** Input for this task follows **
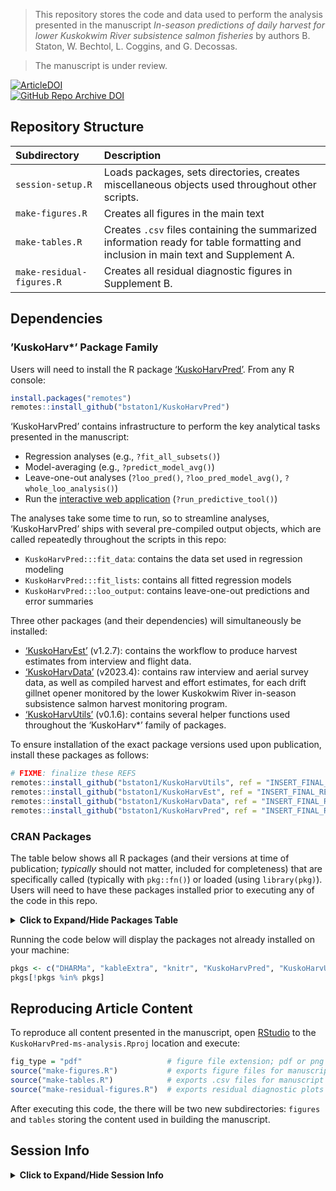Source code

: 
> This repository stores the code and data used to perform the analysis presented in the manuscript *In-season predictions of daily harvest for lower Kuskokwim River subsistence salmon fisheries* by authors B. Staton, W. Bechtol, L. Coggins, and G. Decossas.

> The manuscript is under review.

[![ArticleDOI](https://img.shields.io/badge/Article-PLACEHOLDER%20IF%20ACCEPTED-blue?logo=doi&logoColor=f5f5f5)]()  
[![GitHub Repo Archive DOI](https://img.shields.io/badge/GitHub%20Repo%20Archive-PLACEHOLDER%20WHEN%20MINTED-blue?logo=github)]()

## Repository Structure

| Subdirectory              | Description                                                                                                                        |
|:--------------------------|:-----------------------------------------------------------------------------------------------------------------------------------|
| `session-setup.R`         | Loads packages, sets directories, creates miscellaneous objects used throughout other scripts.                                     |
| `make-figures.R`          | Creates all figures in the main text                                                                                               |
| `make-tables.R`           | Creates `.csv` files containing the summarized information ready for table formatting and inclusion in main text and Supplement A. |
| `make-residual-figures.R` | Creates all residual diagnostic figures in Supplement B.                                                                           |

## Dependencies

### ’KuskoHarv\*’ Package Family

Users will need to install the R package [‘KuskoHarvPred’](https://github.com/bstaton1/KuskoHarvPred).
From any R console:

``` r
install.packages("remotes")
remotes::install_github("bstaton1/KuskoHarvPred")
```

‘KuskoHarvPred’ contains infrastructure to perform the key analytical tasks presented in the manuscript:

- Regression analyses (e.g., `?fit_all_subsets()`)
- Model-averaging (e.g., `?predict_model_avg()`)
- Leave-one-out analyses (`?loo_pred()`, `?loo_pred_model_avg()`, `?whole_loo_analysis()`)
- Run the [interactive web application](https://bstaton.shinyapps.io/KuskoHarvPred-tool/) (`?run_predictive_tool()`)

The analyses take some time to run, so to streamline analyses, ‘KuskoHarvPred’ ships with several pre-compiled output objects, which are called repeatedly throughout the scripts in this repo:

- `KuskoHarvPred:::fit_data`: contains the data set used in regression modeling
- `KuskoHarvPred:::fit_lists`: contains all fitted regression models
- `KuskoHarvPred:::loo_output`: contains leave-one-out predictions and error summaries

Three other packages (and their dependencies) will simultaneously be installed:

- [‘KuskoHarvEst’](https://github.com/bstaton1/KuskoHarvEst) (v1.2.7): contains the workflow to produce harvest estimates from interview and flight data.
- [‘KuskoHarvData’](https://github.com/bstaton1/KuskoHarvData) (v2023.4): contains raw interview and aerial survey data, as well as compiled harvest and effort estimates, for each drift gillnet opener monitored by the lower Kuskokwim River in-season subsistence salmon harvest monitoring program.
- [‘KuskoHarvUtils’](https://github.com/bstaton1/KuskoHarvUtils) (v0.1.6): contains several helper functions used throughout the ‘KuskoHarv\*’ family of packages.

To ensure installation of the exact package versions used upon publication, install these packages as follows:

``` r
# FIXME: finalize these REFS
remotes::install_github("bstaton1/KuskoHarvUtils", ref = "INSERT_FINAL_REF")
remotes::install_github("bstaton1/KuskoHarvEst", ref = "INSERT_FINAL_REF")
remotes::install_github("bstaton1/KuskoHarvData", ref = "INSERT_FINAL_REF")
remotes::install_github("bstaton1/KuskoHarvPred", ref = "INSERT_FINAL_REF")
```

### CRAN Packages

The table below shows all R packages (and their versions at time of publication; *typically* should not matter, included for completeness) that are specifically called (typically with `pkg::fn()`) or loaded (using `library(pkg)`).
Users will need to have these packages installed prior to executing any of the code in this repo.

<details>
<summary>
<b>Click to Expand/Hide Packages Table</b>
</summary>

| Package                                                            | Version | Description                                                                           |
|:-------------------------------------------------------------------|--------:|:--------------------------------------------------------------------------------------|
| [`DHARMa`](https://CRAN.R-project.org/package=DHARMa)              |   0.4.6 | Residual Diagnostics for Hierarchical (Multi-Level / Mixed) Regression Models         |
| [`kableExtra`](https://CRAN.R-project.org/package=kableExtra)      |   1.4.0 | Construct Complex Table with ‘kable’ and Pipe Syntax                                  |
| [`knitr`](https://CRAN.R-project.org/package=knitr)                |    1.48 | A General-Purpose Package for Dynamic Report Generation in R                          |
| [`KuskoHarvPred`](https://www.github.com/bstaton1/KuskoHarvPred)   |  2023.2 | Harvest and Effort Predictions for Lower Kuskokwim River Subsistence Salmon Fisheries |
| [`KuskoHarvUtils`](https://www.github.com/bstaton1/KuskoHarvUtils) |   0.1.6 | Utility Functions to Support ‘KuskoHarv’ Family of Packages                           |
| [`lubridate`](https://CRAN.R-project.org/package=lubridate)        |   1.9.3 | Make Dealing with Dates a Little Easier                                               |
| [`MuMIn`](https://CRAN.R-project.org/package=MuMIn)                |  1.48.4 | Multi-Model Inference                                                                 |
| [`qgam`](https://CRAN.R-project.org/package=qgam)                  |   1.3.4 | Smooth Additive Quantile Regression Models                                            |
| [`reshape2`](https://CRAN.R-project.org/package=reshape2)          |   1.4.4 | Flexibly Reshape Data: A Reboot of the Reshape Package                                |
| [`rmarkdown`](https://CRAN.R-project.org/package=rmarkdown)        |    2.27 | Dynamic Documents for R                                                               |
| [`scales`](https://CRAN.R-project.org/package=scales)              |   1.3.0 | Scale Functions for Visualization                                                     |
| [`stringr`](https://CRAN.R-project.org/package=stringr)            |   1.5.1 | Simple, Consistent Wrappers for Common String Operations                              |
| [`this.path`](https://CRAN.R-project.org/package=this.path)        |   2.5.0 | Get Executing Script’s Path                                                           |

</details>

Running the code below will display the packages not already installed on your machine:

``` r
pkgs <- c("DHARMa", "kableExtra", "knitr", "KuskoHarvPred", "KuskoHarvUtils", "lubridate", "MuMIn", "qgam", "reshape2", "rmarkdown", "scales", "stringr", "this.path")
pkgs[!pkgs %in% pkgs]
```

## Reproducing Article Content

To reproduce all content presented in the manuscript, open [RStudio](https://posit.co/download/rstudio-desktop/) to the `KuskoHarvPred-ms-analysis.Rproj` location and execute:

``` r
fig_type = "pdf"                   # figure file extension; pdf or png
source("make-figures.R")           # exports figure files for manuscript
source("make-tables.R")            # exports .csv files for manuscript
source("make-residual-figures.R")  # exports residual diagnostic plots
```

After executing this code, the there will be two new subdirectories: `figures` and `tables` storing the content used in building the manuscript.

## Session Info

<details>
<summary>
<b>Click to Expand/Hide Session Info</b>
</summary>

    ## ─ Session info ───────────────────────────────────────────────────────────────
    ##  setting  value
    ##  version  R version 4.4.1 (2024-06-14 ucrt)
    ##  os       Windows 11 x64 (build 22000)
    ##  system   x86_64, mingw32
    ##  ui       RTerm
    ##  language (EN)
    ##  collate  English_United States.utf8
    ##  ctype    English_United States.utf8
    ##  tz       America/Los_Angeles
    ##  date     2024-08-10
    ##  pandoc   2.19.2 @ C:/Program Files/RStudio/resources/app/bin/quarto/bin/tools/ (via rmarkdown)
    ## 
    ## ─ Packages ───────────────────────────────────────────────────────────────────
    ##  ! package        * version  date (UTC) lib source
    ##    boot             1.3-30   2024-02-26 [2] CRAN (R 4.4.1)
    ##    cli              3.6.3    2024-06-21 [1] CRAN (R 4.4.1)
    ##    codetools        0.2-20   2024-03-31 [2] CRAN (R 4.4.1)
    ##    colorspace       2.1-1    2024-07-26 [1] CRAN (R 4.4.1)
    ##    DHARMa         * 0.4.6    2022-09-08 [1] CRAN (R 4.4.1)
    ##    digest           0.6.36   2024-06-23 [1] CRAN (R 4.4.1)
    ##    doParallel       1.0.17   2022-02-07 [1] CRAN (R 4.4.1)
    ##    evaluate         0.24.0   2024-06-10 [1] CRAN (R 4.4.1)
    ##    fastmap          1.2.0    2024-05-15 [1] CRAN (R 4.4.1)
    ##    foreach          1.5.2    2022-02-02 [1] CRAN (R 4.4.1)
    ##    generics         0.1.3    2022-07-05 [1] CRAN (R 4.4.1)
    ##    glue             1.7.0    2024-01-09 [1] CRAN (R 4.4.1)
    ##    htmltools        0.5.8.1  2024-04-04 [1] CRAN (R 4.4.1)
    ##    httpuv           1.6.15   2024-03-26 [1] CRAN (R 4.4.1)
    ##    iterators        1.0.14   2022-02-05 [1] CRAN (R 4.4.1)
    ##    kableExtra     * 1.4.0    2024-01-24 [1] CRAN (R 4.4.1)
    ##    knitr          * 1.48     2024-07-07 [1] CRAN (R 4.4.1)
    ##    KuskoHarvPred  * 2023.2   2024-08-10 [1] Github (bstaton1/KuskoHarvPred@38c82e6)
    ##    KuskoHarvUtils * 0.1.6    2024-08-10 [1] local
    ##    later            1.3.2    2023-12-06 [1] CRAN (R 4.4.1)
    ##    lattice          0.22-6   2024-03-20 [2] CRAN (R 4.4.1)
    ##    lifecycle        1.0.4    2023-11-07 [1] CRAN (R 4.4.1)
    ##    lme4             1.1-35.5 2024-07-03 [1] CRAN (R 4.4.1)
    ##    lubridate      * 1.9.3    2023-09-27 [1] CRAN (R 4.4.1)
    ##    magrittr         2.0.3    2022-03-30 [1] CRAN (R 4.4.1)
    ##    MASS             7.3-60.2 2024-04-26 [2] CRAN (R 4.4.1)
    ##    Matrix           1.7-0    2024-04-26 [2] CRAN (R 4.4.1)
    ##    mgcv           * 1.9-1    2023-12-21 [2] CRAN (R 4.4.1)
    ##    mime             0.12     2021-09-28 [1] CRAN (R 4.4.0)
    ##    minqa            1.2.7    2024-05-20 [1] CRAN (R 4.4.1)
    ##    MuMIn          * 1.48.4   2024-06-22 [1] CRAN (R 4.4.1)
    ##    munsell          0.5.1    2024-04-01 [1] CRAN (R 4.4.1)
    ##    nlme           * 3.1-164  2023-11-27 [2] CRAN (R 4.4.1)
    ##    nloptr           2.1.1    2024-06-25 [1] CRAN (R 4.4.1)
    ##    plyr             1.8.9    2023-10-02 [1] CRAN (R 4.4.1)
    ##    promises         1.3.0    2024-04-05 [1] CRAN (R 4.4.1)
    ##    qgam           * 1.3.4    2021-11-22 [1] CRAN (R 4.4.1)
    ##    R6               2.5.1    2021-08-19 [1] CRAN (R 4.4.1)
    ##    Rcpp             1.0.13   2024-07-17 [1] CRAN (R 4.4.1)
    ##    renv             1.0.7    2024-04-11 [1] CRAN (R 4.4.1)
    ##    reshape2       * 1.4.4    2020-04-09 [1] CRAN (R 4.4.1)
    ##    rlang            1.1.4    2024-06-04 [1] CRAN (R 4.4.1)
    ##    rmarkdown      * 2.27     2024-05-17 [1] CRAN (R 4.4.1)
    ##    rstudioapi       0.16.0   2024-03-24 [1] CRAN (R 4.4.1)
    ##    scales         * 1.3.0    2023-11-28 [1] CRAN (R 4.4.1)
    ##    sessioninfo      1.2.2    2021-12-06 [1] CRAN (R 4.4.1)
    ##    shiny            1.9.1    2024-08-01 [1] CRAN (R 4.4.1)
    ##    stringi          1.8.4    2024-05-06 [1] CRAN (R 4.4.0)
    ##    stringr        * 1.5.1    2023-11-14 [1] CRAN (R 4.4.1)
    ##    svglite          2.1.3    2023-12-08 [1] CRAN (R 4.4.1)
    ##    systemfonts      1.1.0    2024-05-15 [1] CRAN (R 4.4.1)
    ##  D this.path      * 2.5.0    2024-06-29 [1] CRAN (R 4.4.1)
    ##    timechange       0.3.0    2024-01-18 [1] CRAN (R 4.4.1)
    ##    vctrs            0.6.5    2023-12-01 [1] CRAN (R 4.4.1)
    ##    viridisLite      0.4.2    2023-05-02 [1] CRAN (R 4.4.1)
    ##    xfun             0.46     2024-07-18 [1] CRAN (R 4.4.1)
    ##    xml2             1.3.6    2023-12-04 [1] CRAN (R 4.4.1)
    ##    xtable           1.8-4    2019-04-21 [1] CRAN (R 4.4.1)
    ##    yaml             2.3.10   2024-07-26 [1] CRAN (R 4.4.1)
    ## 
    ##  [1] C:/Users/bstaton/AppData/Local/R/win-library/4.4
    ##  [2] C:/Program Files/R/R-4.4.1/library
    ## 
    ##  D ── DLL MD5 mismatch, broken installation.
    ## 
    ## ──────────────────────────────────────────────────────────────────────────────

</details>
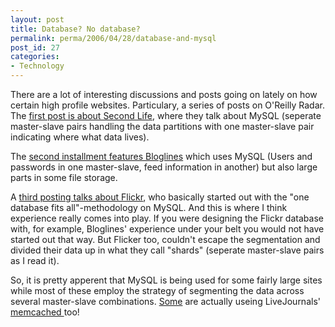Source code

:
 ```yaml
---
layout: post
title: Database? No database?
permalink: perma/2006/04/28/database-and-mysql
post_id: 27
categories: 
- Technology
---
```


There are a lot of interesting discussions and posts going on lately on how
certain high profile websites. Particulary, a series of posts on O'Reilly
Radar. The <a
href="http://radar.oreilly.com/archives/2006/04/web_20_and_databases_part_1_se.html">first
post is about Second Life</a>, where they talk about MySQL (seperate
master-slave pairs handling the data partitions with one master-slave pair
indicating where what data lives).

The <a
href="http://radar.oreilly.com/archives/2006/04/database_war_stories_2_bloglin.html">second
installment features Bloglines</a> which uses MySQL (Users and passwords in one
master-slave, feed information in another) but also large parts in some file
storage.

A <a
href="http://radar.oreilly.com/archives/2006/04/database_war_stories_3_flickr.html">third
posting talks about Flickr</a>, who basically started out with the "one
database fits all"-methodology on MySQL. And this is where I think experience
really comes into play. If you were designing the Flickr database with, for
example, Bloglines' experience under your belt you would not have started out
that way. But Flicker too, couldn't escape the segmentation and divided their
data up in what they call "shards" (seperate master-slave pairs as I read it).

So, it is pretty apperent that MySQL is being used for some fairly large sites
while most of these employ the strategy of segmenting the data across several
master-slave combinations. <a
href="http://radar.oreilly.com/archives/2006/04/database_war_stories_2_bloglin.html">Some</a>
are actually useing LiveJournals'  <a
href="http://www.danga.com/memcached/">memcached </a>too!
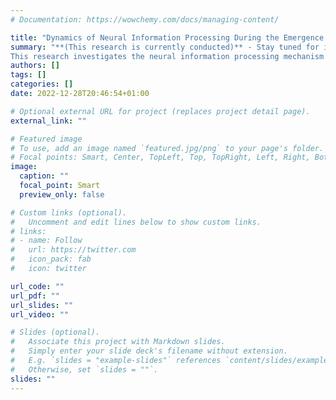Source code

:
```yaml
---
# Documentation: https://wowchemy.com/docs/managing-content/

title: "Dynamics of Neural Information Processing During the Emergence of Visual Metacognition"
summary: "**(This research is currently conducted)** - Stay tuned for interesting result soon!. <br />
This research investigates the neural information processing mechanism and dynamics of the brain during the emergence of congnitive functions using computational and mathematical analysis of fMRI data"
authors: []
tags: []
categories: []
date: 2022-12-28T20:46:54+01:00

# Optional external URL for project (replaces project detail page).
external_link: ""

# Featured image
# To use, add an image named `featured.jpg/png` to your page's folder.
# Focal points: Smart, Center, TopLeft, Top, TopRight, Left, Right, BottomLeft, Bottom, BottomRight.
image:
  caption: ""
  focal_point: Smart
  preview_only: false

# Custom links (optional).
#   Uncomment and edit lines below to show custom links.
# links:
# - name: Follow
#   url: https://twitter.com
#   icon_pack: fab
#   icon: twitter

url_code: ""
url_pdf: ""
url_slides: ""
url_video: ""

# Slides (optional).
#   Associate this project with Markdown slides.
#   Simply enter your slide deck's filename without extension.
#   E.g. `slides = "example-slides"` references `content/slides/example-slides.md`.
#   Otherwise, set `slides = ""`.
slides: ""
---
```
** End of Input for this task **
** Aim of the task **
Starting at the line that has "The analyses take" in the records above, restate word for word every line until the one that has "and flight data.", and include that one as well.

** Task solution **
The analyses take some time to run, so to streamline analyses, ‘KuskoHarvPred’ ships with several pre-compiled output objects, which are called repeatedly throughout the scripts in this repo:

- `KuskoHarvPred:::fit_data`: contains the data set used in regression modeling
- `KuskoHarvPred:::fit_lists`: contains all fitted regression models
- `KuskoHarvPred:::loo_output`: contains leave-one-out predictions and error summaries

Three other packages (and their dependencies) will simultaneously be installed:

- [‘KuskoHarvEst’](https://github.com/bstaton1/KuskoHarvEst) (v1.2.7): contains the workflow to produce harvest estimates from interview and flight data.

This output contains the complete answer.